Action item
Retype word for word the stretch of entries below from the line that has "- c9e937a: Add linting" through the line that has "language / word sets", and omit the pictures.
------ Records for this task
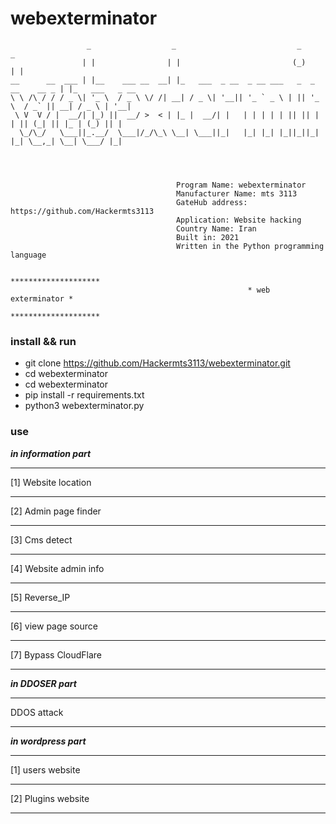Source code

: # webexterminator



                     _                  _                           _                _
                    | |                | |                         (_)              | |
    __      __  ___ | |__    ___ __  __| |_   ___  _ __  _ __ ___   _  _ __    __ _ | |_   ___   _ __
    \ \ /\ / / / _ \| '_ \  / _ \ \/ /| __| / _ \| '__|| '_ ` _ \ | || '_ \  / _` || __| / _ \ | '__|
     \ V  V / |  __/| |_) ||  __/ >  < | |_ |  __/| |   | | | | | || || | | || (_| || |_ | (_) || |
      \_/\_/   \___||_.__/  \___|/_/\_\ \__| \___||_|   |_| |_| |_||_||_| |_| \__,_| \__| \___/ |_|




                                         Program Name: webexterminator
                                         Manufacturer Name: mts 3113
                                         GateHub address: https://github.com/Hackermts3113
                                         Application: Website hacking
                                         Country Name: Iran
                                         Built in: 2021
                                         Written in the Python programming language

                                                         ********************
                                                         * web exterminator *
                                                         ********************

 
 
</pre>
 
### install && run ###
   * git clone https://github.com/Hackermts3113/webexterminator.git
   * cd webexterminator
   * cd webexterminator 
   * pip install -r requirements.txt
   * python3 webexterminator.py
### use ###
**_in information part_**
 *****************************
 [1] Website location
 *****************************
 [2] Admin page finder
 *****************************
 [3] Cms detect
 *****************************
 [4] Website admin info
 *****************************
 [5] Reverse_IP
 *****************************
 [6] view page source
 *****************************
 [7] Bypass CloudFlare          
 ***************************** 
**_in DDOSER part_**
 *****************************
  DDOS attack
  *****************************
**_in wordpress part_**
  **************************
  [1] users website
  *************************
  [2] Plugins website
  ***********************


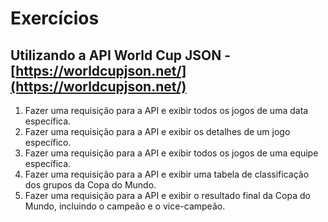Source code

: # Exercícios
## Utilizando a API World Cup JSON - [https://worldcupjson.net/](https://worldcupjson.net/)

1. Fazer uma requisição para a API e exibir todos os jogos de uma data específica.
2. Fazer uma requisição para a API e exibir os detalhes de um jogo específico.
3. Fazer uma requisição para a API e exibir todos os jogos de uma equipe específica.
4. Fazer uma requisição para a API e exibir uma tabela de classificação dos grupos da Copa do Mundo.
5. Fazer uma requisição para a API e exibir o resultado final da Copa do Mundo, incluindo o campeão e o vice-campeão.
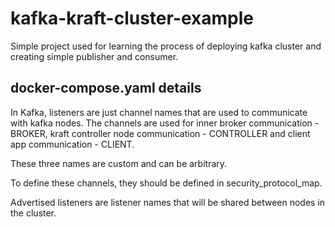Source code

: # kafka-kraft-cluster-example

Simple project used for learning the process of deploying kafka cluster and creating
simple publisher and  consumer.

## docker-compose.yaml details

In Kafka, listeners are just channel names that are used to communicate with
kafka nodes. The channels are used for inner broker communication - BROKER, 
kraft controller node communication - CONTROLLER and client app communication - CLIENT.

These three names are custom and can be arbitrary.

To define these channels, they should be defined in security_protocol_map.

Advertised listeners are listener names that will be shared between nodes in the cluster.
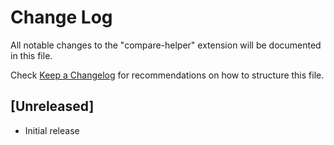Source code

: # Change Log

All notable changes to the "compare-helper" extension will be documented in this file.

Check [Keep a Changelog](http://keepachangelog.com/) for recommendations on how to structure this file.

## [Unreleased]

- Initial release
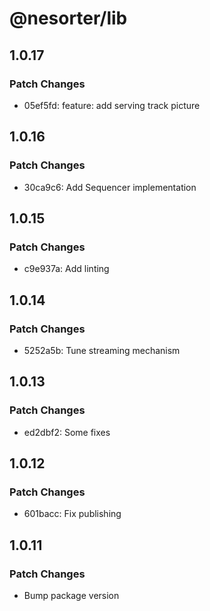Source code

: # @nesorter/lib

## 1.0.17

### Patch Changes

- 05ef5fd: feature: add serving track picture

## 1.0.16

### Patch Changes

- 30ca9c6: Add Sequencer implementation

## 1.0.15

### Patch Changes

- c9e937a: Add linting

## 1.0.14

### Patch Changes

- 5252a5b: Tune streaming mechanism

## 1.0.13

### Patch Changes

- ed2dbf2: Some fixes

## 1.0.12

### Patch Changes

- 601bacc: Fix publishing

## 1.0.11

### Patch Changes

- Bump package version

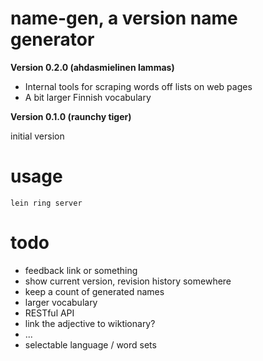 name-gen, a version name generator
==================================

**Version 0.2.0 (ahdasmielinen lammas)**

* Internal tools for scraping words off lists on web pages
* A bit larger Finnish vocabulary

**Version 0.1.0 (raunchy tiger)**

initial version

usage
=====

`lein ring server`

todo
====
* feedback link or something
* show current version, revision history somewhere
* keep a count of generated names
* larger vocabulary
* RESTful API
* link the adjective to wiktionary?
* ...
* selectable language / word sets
------------
------ Records for this task
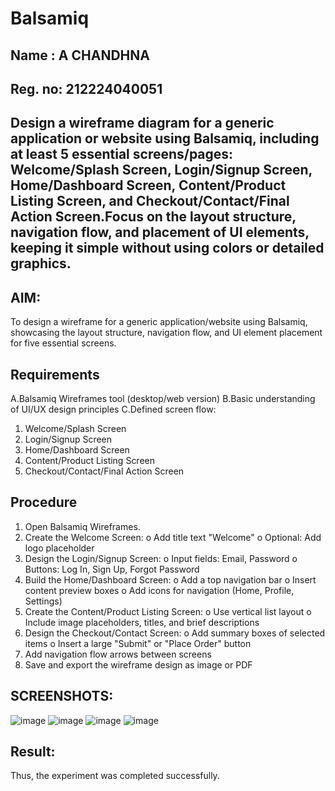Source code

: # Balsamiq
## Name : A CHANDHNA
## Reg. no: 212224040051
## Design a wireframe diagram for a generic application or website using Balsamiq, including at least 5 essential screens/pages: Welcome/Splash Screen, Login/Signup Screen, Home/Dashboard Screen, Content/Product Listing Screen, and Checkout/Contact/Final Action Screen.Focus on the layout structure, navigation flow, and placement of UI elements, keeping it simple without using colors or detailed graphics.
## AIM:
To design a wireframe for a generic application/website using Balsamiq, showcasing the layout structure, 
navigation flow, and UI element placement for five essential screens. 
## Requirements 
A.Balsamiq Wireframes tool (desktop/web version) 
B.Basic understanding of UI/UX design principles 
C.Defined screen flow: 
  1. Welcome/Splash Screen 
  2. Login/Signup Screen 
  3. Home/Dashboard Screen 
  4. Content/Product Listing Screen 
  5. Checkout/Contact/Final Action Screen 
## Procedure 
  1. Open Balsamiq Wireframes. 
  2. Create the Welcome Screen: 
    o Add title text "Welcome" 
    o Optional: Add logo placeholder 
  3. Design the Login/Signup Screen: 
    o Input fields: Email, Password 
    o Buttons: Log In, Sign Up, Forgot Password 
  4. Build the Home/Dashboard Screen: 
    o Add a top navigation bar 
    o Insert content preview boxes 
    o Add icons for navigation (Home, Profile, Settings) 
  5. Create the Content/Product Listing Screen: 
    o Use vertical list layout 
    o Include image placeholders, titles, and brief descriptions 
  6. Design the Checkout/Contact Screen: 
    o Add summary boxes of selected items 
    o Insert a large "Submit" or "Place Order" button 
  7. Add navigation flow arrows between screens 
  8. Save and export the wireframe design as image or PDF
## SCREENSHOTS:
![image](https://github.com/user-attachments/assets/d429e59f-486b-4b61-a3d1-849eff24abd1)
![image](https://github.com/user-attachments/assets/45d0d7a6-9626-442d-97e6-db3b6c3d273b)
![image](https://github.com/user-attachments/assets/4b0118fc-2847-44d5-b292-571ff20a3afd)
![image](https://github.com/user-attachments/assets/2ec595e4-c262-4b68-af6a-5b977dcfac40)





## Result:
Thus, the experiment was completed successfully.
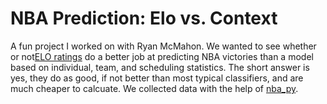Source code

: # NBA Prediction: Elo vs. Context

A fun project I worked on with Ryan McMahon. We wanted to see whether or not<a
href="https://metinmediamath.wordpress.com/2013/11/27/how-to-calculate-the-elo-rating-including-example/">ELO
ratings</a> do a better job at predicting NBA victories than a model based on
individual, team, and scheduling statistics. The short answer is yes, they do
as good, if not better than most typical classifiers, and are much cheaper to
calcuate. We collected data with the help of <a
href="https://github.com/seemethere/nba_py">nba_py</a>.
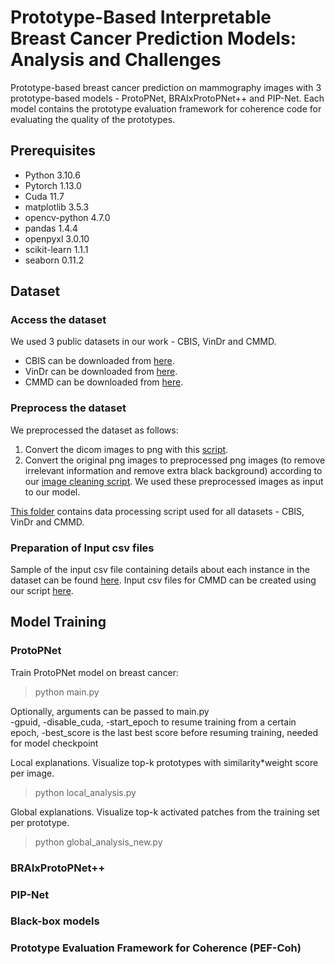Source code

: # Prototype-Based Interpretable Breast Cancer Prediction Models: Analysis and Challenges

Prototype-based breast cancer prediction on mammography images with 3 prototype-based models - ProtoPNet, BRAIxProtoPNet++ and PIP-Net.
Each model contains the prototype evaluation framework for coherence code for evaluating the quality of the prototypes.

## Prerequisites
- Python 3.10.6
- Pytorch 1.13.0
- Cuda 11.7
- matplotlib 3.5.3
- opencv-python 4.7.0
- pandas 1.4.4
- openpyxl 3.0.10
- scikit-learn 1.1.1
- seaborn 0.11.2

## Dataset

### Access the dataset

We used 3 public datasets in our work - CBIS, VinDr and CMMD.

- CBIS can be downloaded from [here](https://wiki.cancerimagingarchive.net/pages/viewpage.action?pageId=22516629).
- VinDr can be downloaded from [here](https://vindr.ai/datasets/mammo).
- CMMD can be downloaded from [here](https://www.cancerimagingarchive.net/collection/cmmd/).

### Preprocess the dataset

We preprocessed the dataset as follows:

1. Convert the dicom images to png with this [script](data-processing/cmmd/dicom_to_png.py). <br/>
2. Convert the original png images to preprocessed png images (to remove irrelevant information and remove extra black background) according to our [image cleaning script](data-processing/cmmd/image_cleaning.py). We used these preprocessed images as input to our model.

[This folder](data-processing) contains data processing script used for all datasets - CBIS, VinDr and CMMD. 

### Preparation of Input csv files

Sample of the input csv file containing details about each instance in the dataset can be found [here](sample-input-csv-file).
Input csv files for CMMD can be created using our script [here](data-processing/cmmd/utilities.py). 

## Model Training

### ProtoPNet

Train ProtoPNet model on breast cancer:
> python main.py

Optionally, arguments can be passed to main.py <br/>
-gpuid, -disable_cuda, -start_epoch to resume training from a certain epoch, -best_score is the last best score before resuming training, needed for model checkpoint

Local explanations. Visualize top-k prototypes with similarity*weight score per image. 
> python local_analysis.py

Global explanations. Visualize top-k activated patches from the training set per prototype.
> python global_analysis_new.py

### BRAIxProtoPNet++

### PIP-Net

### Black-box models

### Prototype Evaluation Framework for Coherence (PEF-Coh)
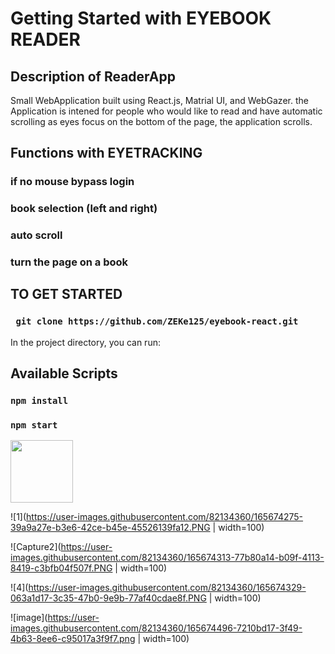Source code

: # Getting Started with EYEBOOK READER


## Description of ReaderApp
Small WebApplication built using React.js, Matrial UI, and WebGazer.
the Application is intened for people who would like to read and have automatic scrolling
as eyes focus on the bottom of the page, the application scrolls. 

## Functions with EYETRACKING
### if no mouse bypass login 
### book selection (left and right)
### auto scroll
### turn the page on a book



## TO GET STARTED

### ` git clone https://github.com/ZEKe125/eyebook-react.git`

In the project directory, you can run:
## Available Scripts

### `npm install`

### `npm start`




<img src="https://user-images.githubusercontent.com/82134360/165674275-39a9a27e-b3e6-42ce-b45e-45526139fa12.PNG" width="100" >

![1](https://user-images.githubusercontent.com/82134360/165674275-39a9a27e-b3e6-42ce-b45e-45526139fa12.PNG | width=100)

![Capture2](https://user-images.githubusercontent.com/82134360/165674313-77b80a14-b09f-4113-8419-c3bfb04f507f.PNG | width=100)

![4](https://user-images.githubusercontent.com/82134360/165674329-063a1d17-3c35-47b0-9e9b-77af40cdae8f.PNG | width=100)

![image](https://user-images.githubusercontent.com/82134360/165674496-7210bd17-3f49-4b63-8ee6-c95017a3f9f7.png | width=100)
------------
Your response
- c9e937a: Add linting

## 1.0.14

### Patch Changes

- 5252a5b: Tune streaming mechanism

## 1.0.13

### Patch Changes

- ed2dbf2: Some fixes

## 1.0.12

### Patch Changes

- 601bacc: Fix publishing

## 1.0.11

### Patch Changes

- Bump package version

 name-gen, a version name generator
==================================

**Version 0.2.0 (ahdasmielinen lammas)**

* Internal tools for scraping words off lists on web pages
* A bit larger Finnish vocabulary

**Version 0.1.0 (raunchy tiger)**

initial version

usage
=====

`lein ring server`

todo
====
* feedback link or something
* show current version, revision history somewhere
* keep a count of generated names
* larger vocabulary
* RESTful API
* link the adjective to wiktionary?
* ...
* selectable language / word sets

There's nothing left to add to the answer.